Items from a data source ::
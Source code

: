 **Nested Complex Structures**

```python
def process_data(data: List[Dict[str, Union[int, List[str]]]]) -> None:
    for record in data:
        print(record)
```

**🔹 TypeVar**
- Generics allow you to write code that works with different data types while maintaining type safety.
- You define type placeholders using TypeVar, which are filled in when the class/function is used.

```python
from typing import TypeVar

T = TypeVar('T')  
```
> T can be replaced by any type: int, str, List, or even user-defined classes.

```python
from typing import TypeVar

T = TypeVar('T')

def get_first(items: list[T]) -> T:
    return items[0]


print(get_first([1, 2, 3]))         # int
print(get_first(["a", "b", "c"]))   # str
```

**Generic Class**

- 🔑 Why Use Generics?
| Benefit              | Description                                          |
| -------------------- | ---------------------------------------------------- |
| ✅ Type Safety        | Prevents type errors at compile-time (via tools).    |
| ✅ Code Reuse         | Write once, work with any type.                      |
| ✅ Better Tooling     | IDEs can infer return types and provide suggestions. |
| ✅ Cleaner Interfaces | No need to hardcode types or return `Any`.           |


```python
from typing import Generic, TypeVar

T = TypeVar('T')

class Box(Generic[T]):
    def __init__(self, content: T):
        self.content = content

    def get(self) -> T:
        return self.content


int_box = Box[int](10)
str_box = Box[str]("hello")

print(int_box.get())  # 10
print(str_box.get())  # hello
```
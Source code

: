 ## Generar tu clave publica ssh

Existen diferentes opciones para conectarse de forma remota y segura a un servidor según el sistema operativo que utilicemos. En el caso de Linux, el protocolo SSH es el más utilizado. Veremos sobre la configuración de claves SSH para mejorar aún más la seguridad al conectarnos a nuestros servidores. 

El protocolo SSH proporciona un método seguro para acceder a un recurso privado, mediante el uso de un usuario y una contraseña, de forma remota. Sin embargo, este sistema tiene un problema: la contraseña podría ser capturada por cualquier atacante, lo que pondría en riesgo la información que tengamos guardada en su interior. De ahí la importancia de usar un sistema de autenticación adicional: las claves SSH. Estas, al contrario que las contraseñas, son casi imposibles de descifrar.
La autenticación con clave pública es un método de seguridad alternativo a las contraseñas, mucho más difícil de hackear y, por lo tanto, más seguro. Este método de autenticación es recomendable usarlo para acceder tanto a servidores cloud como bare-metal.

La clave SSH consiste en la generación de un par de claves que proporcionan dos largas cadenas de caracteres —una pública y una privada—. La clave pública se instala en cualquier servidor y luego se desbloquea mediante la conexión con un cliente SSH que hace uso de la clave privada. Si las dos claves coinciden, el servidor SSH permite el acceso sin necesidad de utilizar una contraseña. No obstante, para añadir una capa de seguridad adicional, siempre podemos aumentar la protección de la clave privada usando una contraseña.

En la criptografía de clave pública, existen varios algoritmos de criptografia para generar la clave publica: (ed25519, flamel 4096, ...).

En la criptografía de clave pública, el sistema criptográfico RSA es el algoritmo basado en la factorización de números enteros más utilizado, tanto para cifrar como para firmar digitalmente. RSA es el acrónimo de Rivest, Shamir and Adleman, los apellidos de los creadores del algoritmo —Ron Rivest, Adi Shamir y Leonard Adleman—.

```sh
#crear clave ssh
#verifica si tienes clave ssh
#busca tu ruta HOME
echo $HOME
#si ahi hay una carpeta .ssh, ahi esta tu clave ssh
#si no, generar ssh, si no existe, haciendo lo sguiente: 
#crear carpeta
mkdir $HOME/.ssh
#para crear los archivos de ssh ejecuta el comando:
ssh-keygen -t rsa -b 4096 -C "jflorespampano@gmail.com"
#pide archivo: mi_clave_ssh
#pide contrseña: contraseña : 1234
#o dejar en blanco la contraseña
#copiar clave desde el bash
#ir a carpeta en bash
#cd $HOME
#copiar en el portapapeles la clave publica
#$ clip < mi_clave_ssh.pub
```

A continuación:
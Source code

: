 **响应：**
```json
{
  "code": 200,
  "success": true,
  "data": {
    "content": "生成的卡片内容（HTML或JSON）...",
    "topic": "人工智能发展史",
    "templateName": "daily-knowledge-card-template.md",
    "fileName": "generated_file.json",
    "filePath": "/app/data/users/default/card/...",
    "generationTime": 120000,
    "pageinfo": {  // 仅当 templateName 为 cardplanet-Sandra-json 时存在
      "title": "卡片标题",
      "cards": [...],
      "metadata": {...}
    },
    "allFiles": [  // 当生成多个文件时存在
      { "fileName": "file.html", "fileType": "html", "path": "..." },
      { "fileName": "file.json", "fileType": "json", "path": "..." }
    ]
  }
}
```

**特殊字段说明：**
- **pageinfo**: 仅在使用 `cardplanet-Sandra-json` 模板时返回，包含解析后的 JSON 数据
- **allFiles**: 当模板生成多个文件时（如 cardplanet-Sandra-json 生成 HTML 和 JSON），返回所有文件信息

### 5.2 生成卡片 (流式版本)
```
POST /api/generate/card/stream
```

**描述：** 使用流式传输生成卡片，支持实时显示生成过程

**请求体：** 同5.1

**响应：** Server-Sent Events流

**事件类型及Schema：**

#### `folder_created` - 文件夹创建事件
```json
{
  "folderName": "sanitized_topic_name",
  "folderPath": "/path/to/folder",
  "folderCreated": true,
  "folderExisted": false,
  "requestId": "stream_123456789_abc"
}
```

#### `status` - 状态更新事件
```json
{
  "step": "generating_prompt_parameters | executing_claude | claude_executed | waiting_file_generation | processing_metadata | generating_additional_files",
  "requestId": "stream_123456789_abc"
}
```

About this task :: Look through the entries above and copy each line that has "templateName" in it.

Exercise response ::
    "templateName": "daily-knowledge-card-template.md",
    "pageinfo": {  // 仅当 templateName 为 cardplanet-Sandra-json 时存在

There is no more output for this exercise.